PolicyBrief
H.R. 4865
119th CongressAug 1st 2025
Advancing Research on Agricultural Soil Health Act of 2025
IN COMMITTEE

This bill establishes a standard methodology for measuring agricultural soil carbon, creates a national soil carbon inventory network, and develops predictive models to assess the environmental impact of land management practices.

Eric Sorensen
D

Eric Sorensen

Representative

IL-17

LEGISLATION

New Soil Health Act Mandates Standard Carbon Measurement, Launches 5-Year Farm Tracking Network

If you’ve heard the term “carbon farming” or soil health, you know the biggest challenge has always been proving it works. Without a standard way to measure how much carbon is actually going into the ground, it’s hard to build sound policy or viable carbon markets. The Advancing Research on Agricultural Soil Health Act of 2025 is the policy equivalent of finally settling on a universal yardstick.

The core of this bill is standardization. Within 270 days, the Secretary of Agriculture must create a single, official method for directly measuring soil carbon for research and conservation efforts (Sec. 2). This isn't just a desk job; the USDA must consult widely with farmers, researchers, and non-profits to ensure the method is practical across different regions and operations. The result must be a method whose data can “talk” to other USDA data, making it interoperable and useful for voluntary reporting.

The Standard Yardstick: Why Measurement Matters

For farmers and ranchers already investing in practices like no-till or cover crops, this standard measurement is huge. Right now, different researchers and carbon programs use different methods, making it nearly impossible to compare results or prove long-term gains. This new standard method will provide the technical backbone for anyone—from a large corn grower to a small organic vegetable farm—who wants to measure their progress. Crucially, the USDA is required to offer technical guidance in multiple formats and languages to help producers use this standard (Sec. 2).

This standardization also changes how research grants work. The bill updates requirements for certain USDA research funds (AFRI), mandating that recipients must now include specific methods for measuring, monitoring, reporting, and verifying both carbon sequestration and emissions in the soil (Sec. 3). If you’re a researcher, your next grant proposal will need to be laser-focused on tracking carbon changes.

Building the National Soil Carbon Map

Perhaps the most ambitious part of the bill is the creation of the Soil Carbon Inventory and Analysis Network (Sec. 5). This is a national, long-term tracking system for soil carbon stocks across all eligible U.S. lands (cropland, rangeland, pastureland, and wetlands). Every five years, the Secretary must conduct a formal inventory using the new standard measurement method at selected sample sites across the country. The goal is to figure out how different farming practices actually affect carbon levels over time and to build better prediction tools.

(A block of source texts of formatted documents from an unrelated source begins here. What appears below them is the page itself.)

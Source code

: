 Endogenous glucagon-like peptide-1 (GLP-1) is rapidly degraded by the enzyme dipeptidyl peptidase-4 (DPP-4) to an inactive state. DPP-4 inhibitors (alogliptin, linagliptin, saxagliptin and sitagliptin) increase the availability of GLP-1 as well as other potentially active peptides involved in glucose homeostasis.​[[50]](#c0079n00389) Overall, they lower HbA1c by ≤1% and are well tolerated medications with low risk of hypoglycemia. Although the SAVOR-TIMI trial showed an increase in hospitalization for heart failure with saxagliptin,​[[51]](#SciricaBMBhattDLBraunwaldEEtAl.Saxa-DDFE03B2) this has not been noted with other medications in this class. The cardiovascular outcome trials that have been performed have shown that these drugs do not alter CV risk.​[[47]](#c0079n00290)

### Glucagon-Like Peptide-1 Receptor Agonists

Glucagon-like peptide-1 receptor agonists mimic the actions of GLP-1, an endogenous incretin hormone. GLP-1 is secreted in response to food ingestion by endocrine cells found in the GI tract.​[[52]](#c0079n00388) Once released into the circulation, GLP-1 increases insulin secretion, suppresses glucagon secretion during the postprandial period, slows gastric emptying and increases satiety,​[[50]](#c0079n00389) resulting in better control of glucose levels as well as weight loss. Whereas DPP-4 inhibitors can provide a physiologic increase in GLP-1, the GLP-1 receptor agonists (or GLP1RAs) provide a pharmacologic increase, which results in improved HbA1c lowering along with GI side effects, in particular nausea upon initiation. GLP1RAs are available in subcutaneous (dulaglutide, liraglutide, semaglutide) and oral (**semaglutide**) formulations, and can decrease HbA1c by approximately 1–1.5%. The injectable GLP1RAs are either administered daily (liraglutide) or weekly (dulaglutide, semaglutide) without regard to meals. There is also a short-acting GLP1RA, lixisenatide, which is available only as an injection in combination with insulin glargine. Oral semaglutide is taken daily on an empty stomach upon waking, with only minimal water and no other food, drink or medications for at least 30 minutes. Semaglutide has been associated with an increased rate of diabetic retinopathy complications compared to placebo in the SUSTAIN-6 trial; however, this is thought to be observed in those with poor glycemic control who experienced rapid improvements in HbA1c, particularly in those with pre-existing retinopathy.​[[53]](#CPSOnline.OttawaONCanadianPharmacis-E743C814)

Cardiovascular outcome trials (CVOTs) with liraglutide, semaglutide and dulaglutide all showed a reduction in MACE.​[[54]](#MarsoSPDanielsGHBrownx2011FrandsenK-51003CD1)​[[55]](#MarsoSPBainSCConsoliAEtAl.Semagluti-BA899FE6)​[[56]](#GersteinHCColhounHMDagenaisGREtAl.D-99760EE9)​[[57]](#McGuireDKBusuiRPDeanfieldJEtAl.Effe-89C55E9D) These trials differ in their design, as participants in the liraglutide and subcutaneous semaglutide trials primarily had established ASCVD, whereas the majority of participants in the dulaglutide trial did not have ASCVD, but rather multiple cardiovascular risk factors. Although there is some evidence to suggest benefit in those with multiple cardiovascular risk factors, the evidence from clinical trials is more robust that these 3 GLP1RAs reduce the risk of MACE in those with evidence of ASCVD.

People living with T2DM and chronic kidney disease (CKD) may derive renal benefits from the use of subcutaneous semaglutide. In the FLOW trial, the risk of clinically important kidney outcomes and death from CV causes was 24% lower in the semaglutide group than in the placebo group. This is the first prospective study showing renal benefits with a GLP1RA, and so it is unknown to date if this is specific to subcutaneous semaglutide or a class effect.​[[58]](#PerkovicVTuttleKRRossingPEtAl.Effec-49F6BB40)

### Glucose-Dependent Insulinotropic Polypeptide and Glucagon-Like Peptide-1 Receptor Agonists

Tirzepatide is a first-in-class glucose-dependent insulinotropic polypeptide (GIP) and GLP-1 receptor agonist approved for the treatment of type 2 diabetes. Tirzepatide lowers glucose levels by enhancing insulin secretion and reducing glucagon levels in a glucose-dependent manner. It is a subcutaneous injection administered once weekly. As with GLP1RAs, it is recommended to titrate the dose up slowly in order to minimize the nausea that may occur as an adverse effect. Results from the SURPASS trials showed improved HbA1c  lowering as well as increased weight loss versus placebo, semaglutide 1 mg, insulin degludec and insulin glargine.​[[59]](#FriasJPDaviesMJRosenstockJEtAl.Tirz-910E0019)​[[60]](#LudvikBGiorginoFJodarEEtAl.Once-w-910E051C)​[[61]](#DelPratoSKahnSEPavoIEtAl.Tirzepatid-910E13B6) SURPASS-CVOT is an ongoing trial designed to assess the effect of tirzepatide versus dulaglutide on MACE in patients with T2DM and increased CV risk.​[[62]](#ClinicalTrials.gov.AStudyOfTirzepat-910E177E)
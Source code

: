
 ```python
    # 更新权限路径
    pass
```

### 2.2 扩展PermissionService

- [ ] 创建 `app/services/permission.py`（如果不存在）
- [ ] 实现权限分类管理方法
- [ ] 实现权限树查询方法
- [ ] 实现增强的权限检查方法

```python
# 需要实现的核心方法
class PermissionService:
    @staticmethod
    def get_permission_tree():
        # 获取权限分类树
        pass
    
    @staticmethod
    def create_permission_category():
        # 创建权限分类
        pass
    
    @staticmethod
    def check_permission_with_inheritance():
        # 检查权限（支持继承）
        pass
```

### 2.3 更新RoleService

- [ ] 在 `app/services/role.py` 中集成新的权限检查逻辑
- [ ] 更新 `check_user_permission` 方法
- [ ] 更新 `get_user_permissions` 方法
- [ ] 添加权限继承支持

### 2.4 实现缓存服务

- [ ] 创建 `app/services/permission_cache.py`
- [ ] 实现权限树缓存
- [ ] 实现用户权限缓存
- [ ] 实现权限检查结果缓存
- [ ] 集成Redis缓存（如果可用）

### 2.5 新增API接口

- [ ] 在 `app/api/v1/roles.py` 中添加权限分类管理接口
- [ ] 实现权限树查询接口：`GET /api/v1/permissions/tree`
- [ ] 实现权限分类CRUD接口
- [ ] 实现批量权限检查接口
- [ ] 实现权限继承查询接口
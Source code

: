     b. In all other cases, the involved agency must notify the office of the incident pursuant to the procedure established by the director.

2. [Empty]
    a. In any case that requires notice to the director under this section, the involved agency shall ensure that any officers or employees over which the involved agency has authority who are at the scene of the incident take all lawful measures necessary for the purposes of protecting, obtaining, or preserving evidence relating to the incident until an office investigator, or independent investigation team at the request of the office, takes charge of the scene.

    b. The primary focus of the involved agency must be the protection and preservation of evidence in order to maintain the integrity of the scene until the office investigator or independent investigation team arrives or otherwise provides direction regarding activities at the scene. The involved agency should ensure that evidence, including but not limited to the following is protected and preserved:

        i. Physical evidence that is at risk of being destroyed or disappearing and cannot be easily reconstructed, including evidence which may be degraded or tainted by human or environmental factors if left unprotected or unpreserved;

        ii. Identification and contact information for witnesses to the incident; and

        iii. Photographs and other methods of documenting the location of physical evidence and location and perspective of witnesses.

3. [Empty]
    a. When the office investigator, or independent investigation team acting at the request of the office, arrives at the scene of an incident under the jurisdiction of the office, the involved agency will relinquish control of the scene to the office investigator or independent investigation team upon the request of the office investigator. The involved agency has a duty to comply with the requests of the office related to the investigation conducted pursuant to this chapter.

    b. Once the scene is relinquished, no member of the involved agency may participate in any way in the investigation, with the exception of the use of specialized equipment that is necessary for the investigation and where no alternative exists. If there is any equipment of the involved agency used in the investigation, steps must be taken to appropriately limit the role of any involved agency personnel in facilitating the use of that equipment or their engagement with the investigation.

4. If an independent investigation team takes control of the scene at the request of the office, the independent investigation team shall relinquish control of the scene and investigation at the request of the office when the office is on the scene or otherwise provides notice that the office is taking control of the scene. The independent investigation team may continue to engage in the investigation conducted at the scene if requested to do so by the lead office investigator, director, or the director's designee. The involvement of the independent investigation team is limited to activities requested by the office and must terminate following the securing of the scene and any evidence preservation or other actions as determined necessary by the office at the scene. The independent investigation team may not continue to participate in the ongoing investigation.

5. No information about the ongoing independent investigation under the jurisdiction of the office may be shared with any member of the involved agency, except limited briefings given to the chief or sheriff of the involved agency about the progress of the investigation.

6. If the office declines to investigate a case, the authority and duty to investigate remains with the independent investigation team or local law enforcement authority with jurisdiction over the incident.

For landowners, the bill includes a critical protection: participation is strictly voluntary, and the Secretary must get explicit permission before sampling any private land. Furthermore, the bill mandates strong privacy safeguards, ensuring that no identifiable, proprietary, or personal information belonging to individual landowners is ever collected or analyzed (Sec. 5).

Modeling the Future of Farming

Beyond just measuring, the bill requires the USDA to develop and maintain a sophisticated modeling tool (Sec. 6). Think of this as a sophisticated calculator that can predict what happens to atmospheric gases (carbon dioxide, methane, and nitrous oxide) and soil carbon storage when different land management practices are used. For example, a farmer could use this tool to estimate the environmental benefit of switching from conventional tillage to no-till before making the investment.

This tool must be based on actual field measurements and account for all the real-world variables—soil type, weather patterns, crop grown, and existing conservation activities. The USDA must consult with farmers, the Department of Energy, and the EPA to build this tool, which must be user-friendly and accessible in multiple languages. It also needs annual review to stay current with the latest science.

Longer Trials, Better Data

Finally, the bill tweaks existing conservation programs, specifically extending the duration of certain on-farm conservation innovation trials from three years to five years (Sec. 4). While this means a longer commitment for participating producers, it also means the data collected will be much more robust. Three years is often not enough time to see significant, measurable changes in soil carbon, especially in varying climates. A five-year trial provides a better, more scientifically sound look at long-term soil health benefits.